D. A short-term obligation rated ‘D’ is in default or in breach of an imputed promise. For non-hybrid capital instruments, the ‘D’ rating category is used when payments on an obligation are not made on the date due, unless S&P believes that such payments will be made within any stated grace period. However, any stated grace period longer than five business days will be treated as five business days. The ‘D’ rating also will be used upon the filing of a bankruptcy petition or the taking of a similar action and where default on an obligation is a virtual certainty, for example due to automatic stay provisions.

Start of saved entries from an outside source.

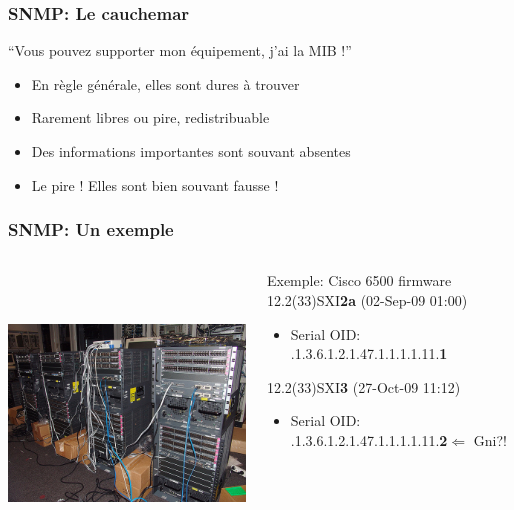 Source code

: \documentclass{beamer}
\begin{document}
\begin{frame}
    \frametitle{SNMP: Le cauchemar}

    \begin{block}{“Vous pouvez supporter mon équipement, j'ai la MIB !”}

    \pause
    \begin{itemize}
    \item En règle générale, elles sont dures à trouver
    \item Rarement libres ou pire, redistribuable
    \item Des informations importantes sont souvant absentes
    \item Le pire ! Elles sont bien souvant fausse !
    \end{itemize}
    \end{block}

\end{frame}
\begin{frame}
    \frametitle{SNMP: Un exemple}

 \begin{columns}
 \begin{column}{0.35\textwidth}
         \includegraphics[height=7.5cm]{./pics/cisco.jpg}
 \end{column}
 \begin{column}{0.65\textwidth}
    \begin{block}{Exemple: Cisco 6500 firmware}
    12.2(33)SXI\textbf{2a} (02-Sep-09 01:00)
    \begin{itemize}
    \item Serial OID: .1.3.6.1.2.1.47.1.1.1.1.11.\textbf{1}
    \end{itemize}
    12.2(33)SXI\textbf{3} (27-Oct-09 11:12)
    \begin{itemize}
    \item Serial OID: .1.3.6.1.2.1.47.1.1.1.1.11.\textbf{2}$\Longleftarrow$ Gni?!
    \end{itemize}
    \end{block}

 \end{column}
\end{columns}


    
\end{frame}
\end{document}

A rating on an obligation is lowered to ‘D’ if it is subject to a distressed debt restructuring.
Description of S&P’s Municipal Short-Term Note Ratings:
An S&P U.S. municipal note rating reflects S&P’s opinion about the liquidity factors and market access risks unique to the notes. Notes due in three years or less will likely receive a note rating. Notes with an original maturity of more than three years will most likely receive a long-term debt rating. In determining which type of rating, if any, to assign, S&P’s analysis will review the following considerations:
| ● | Amortization schedule—the larger the final maturity relative to other maturities, the more likely it will be treated as a note; and |
| ● | Source of payment—the more dependent the issue is on the market for its refinancing, the more likely it will be treated as a note. |
S&P’s municipal short-term note rating symbols are as follows:
SP-1. Strong capacity to pay principal and interest. An issue determined to possess a very strong capacity to pay debt service is given a plus (+) designation.
SP-2. Satisfactory capacity to pay principal and interest, with some vulnerability to adverse financial and economic changes over the term of the notes.
SP-3. Speculative capacity to pay principal and interest.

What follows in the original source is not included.